Micha 5: Gott spricht in Rätseln

Der für den heutigen Weihnachtsfeiertag vorgeschlagene Predigttext steht im Buch des Propheten Micha im 5. Kapitel:

Und du, Bethlehem Efrata, die du klein bist unter den Städten in Juda, aus dir soll mir der kommen, der in Israel Herr sei, dessen Ausgang von Anfang und von Ewigkeit her gewesen ist. Indes lässt er sie plagen bis auf die Zeit, dass die, welche gebären soll, geboren hat. Da wird dann der Rest seiner Brüder wiederkommen zu den Söhnen Israel.

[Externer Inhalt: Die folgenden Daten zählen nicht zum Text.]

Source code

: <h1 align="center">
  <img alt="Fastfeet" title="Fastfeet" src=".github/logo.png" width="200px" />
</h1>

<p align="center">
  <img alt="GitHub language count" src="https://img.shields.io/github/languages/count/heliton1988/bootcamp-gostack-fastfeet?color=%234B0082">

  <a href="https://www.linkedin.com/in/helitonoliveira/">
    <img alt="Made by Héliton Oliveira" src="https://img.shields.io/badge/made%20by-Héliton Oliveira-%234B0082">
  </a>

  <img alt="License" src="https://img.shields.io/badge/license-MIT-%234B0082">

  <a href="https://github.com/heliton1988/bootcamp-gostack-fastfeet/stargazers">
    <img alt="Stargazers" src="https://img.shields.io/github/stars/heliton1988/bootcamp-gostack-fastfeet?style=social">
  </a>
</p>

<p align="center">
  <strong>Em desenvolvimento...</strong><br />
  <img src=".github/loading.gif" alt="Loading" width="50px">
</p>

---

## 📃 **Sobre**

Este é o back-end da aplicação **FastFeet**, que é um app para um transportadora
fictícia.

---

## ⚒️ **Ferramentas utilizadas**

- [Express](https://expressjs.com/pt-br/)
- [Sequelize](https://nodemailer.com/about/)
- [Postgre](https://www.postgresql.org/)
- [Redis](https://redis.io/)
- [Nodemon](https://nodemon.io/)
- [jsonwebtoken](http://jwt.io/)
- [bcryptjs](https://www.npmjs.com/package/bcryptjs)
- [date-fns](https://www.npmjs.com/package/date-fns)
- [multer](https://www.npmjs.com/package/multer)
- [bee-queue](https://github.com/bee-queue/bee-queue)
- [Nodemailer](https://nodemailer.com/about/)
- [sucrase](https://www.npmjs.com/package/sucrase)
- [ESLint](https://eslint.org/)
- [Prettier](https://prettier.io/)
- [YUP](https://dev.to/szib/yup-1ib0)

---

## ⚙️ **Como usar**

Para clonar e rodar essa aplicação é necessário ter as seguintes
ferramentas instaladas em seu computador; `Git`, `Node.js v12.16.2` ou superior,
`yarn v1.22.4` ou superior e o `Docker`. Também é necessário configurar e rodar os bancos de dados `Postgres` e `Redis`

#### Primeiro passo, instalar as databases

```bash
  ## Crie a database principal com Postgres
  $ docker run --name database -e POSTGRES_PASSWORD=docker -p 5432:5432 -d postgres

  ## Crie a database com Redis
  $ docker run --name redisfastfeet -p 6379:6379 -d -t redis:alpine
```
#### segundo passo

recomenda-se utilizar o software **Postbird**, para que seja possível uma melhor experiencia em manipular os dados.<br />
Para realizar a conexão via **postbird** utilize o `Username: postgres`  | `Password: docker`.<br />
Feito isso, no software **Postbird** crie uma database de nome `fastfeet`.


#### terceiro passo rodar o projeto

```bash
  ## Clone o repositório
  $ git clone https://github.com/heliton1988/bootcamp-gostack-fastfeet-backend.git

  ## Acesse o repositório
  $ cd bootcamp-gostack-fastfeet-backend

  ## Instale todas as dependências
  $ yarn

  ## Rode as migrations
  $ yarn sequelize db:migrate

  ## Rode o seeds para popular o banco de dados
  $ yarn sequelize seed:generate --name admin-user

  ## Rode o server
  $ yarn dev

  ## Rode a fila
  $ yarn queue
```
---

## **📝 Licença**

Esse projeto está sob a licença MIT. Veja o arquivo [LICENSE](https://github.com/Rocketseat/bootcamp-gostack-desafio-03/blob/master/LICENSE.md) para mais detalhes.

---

Er aber wird auftreten und weiden in der Kraft des HERRN und in der Macht des Namens des HERRN, seines Gottes. Und sie werden sicher wohnen; denn er wird zur selben Zeit herrlich werden, so weit die Welt ist. Und er wird der Friede sein.

Soweit der Predigttext.

Was für ein rätselhafter Text! Ob der Prophet Micha selbst gewusst hat, was er da prophezeit, was er von Gott in den Mund gelegt bekommen hat? Aus der kleinen Stadt Bethlehem wird einer hervorgehen. Wer wird hervorgehen? Einer – einer, der Herr sein wird. Aber was ist das für – einer? Es ist einer, der von Anfang an ist – einer, der von Ewigkeit her gewesen ist. Kann einer, der von Anfang an und ewig ist – ein Mensch sein? Ja, sicher, sagt der Prophet: Er wird ja schließlich zu der Zeit, die Gott bestimmt hat, von einer Frau geboren werden! Aber was ist das für ein eigenartiger Mensch, der schon immer gewesen ist – und dennoch geboren wird? Ja, was ist das für ein Mensch – oder ist er gar Gott? Darüber rätseln die Gelehrten und die Scheingelehrten bis zum heutigen Tag. Das sind auch alles rätselhafte Worte. Und dann gehen diese Sätze auch noch weiter!: Der Prophet spricht von einem Rest an Brüdern, der zu den Kindern Israel kommen wird. Wer sind die Brüder des Volkes Israel – sind es gar Menschen aus den Heiden? Diese Brüder werden gemeinsam von dem Einen geweidet werden wie Schafe, in Sicherheit, in Ruhe, mit Nahrung und Schutz – in der Macht Gottes. Aber damit ist immer noch nicht Schluss – mit diesen eigenartigen Worten! Denn: Auf der ganzen Welt wird der Eine herrlich werden! Und: Er wird der Friede sein!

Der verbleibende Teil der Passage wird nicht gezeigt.